**Work required:** The lines to be copied are those below that contain "binary".

[Dataset items]
Content starts

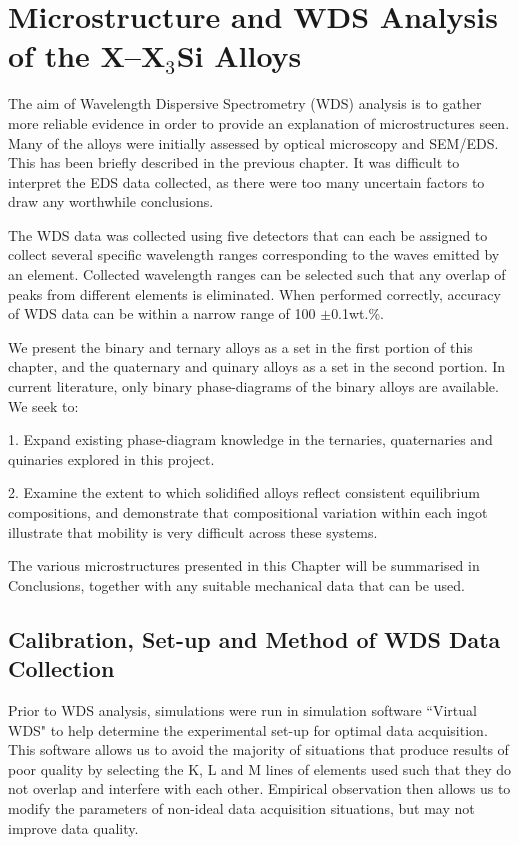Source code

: 
\chapter{Microstructure and WDS Analysis of the X--X$_3$Si Alloys}

The aim of Wavelength Dispersive Spectrometry (WDS) analysis is to gather more reliable evidence in order to provide an explanation of microstructures seen.  Many of the alloys were initially assessed by optical microscopy and SEM/EDS.  This has been briefly described in the previous chapter.  It was difficult to interpret the EDS data collected, as there were too many uncertain factors to draw any worthwhile conclusions.

The WDS data was collected using five detectors that can each be assigned to collect several specific wavelength ranges corresponding to the waves emitted by an element.  Collected wavelength ranges can be selected such that any overlap of peaks from different elements is eliminated.  When performed correctly, accuracy of WDS data can be within a narrow range of 100 $\pm$0.1wt.\%.  

We present the binary and ternary alloys as a set in the first portion of this chapter, and the quaternary and quinary alloys as a set in the second portion.
In current literature, only binary phase-diagrams of the binary alloys are available.  We seek to:

1.  Expand existing phase-diagram knowledge in the ternaries, quaternaries and quinaries explored in this project.

2.  Examine the extent to which solidified alloys reflect consistent equilibrium compositions, and demonstrate that  compositional variation within each ingot illustrate that mobility is very difficult across these systems.

The various microstructures presented in this Chapter will be summarised in Conclusions, together with any suitable mechanical data that can be used.

\section{Calibration, Set-up and Method of WDS Data Collection}

Prior to WDS analysis, simulations were run in simulation software ``Virtual WDS" to help determine the experimental set-up for optimal data acquisition.  This software allows us to avoid the majority of situations that produce results of poor quality by selecting the K, L and M lines of elements used such that they do not overlap and interfere with each other.  Empirical observation then allows us to modify the parameters of non-ideal data acquisition situations, but may not improve data quality.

Content ends

**Solution to the problem:**
We present the binary and ternary alloys as a set in the first portion of this chapter, and the quaternary and quinary alloys as a set in the second portion.
In current literature, only binary phase-diagrams of the binary alloys are available.  We seek to:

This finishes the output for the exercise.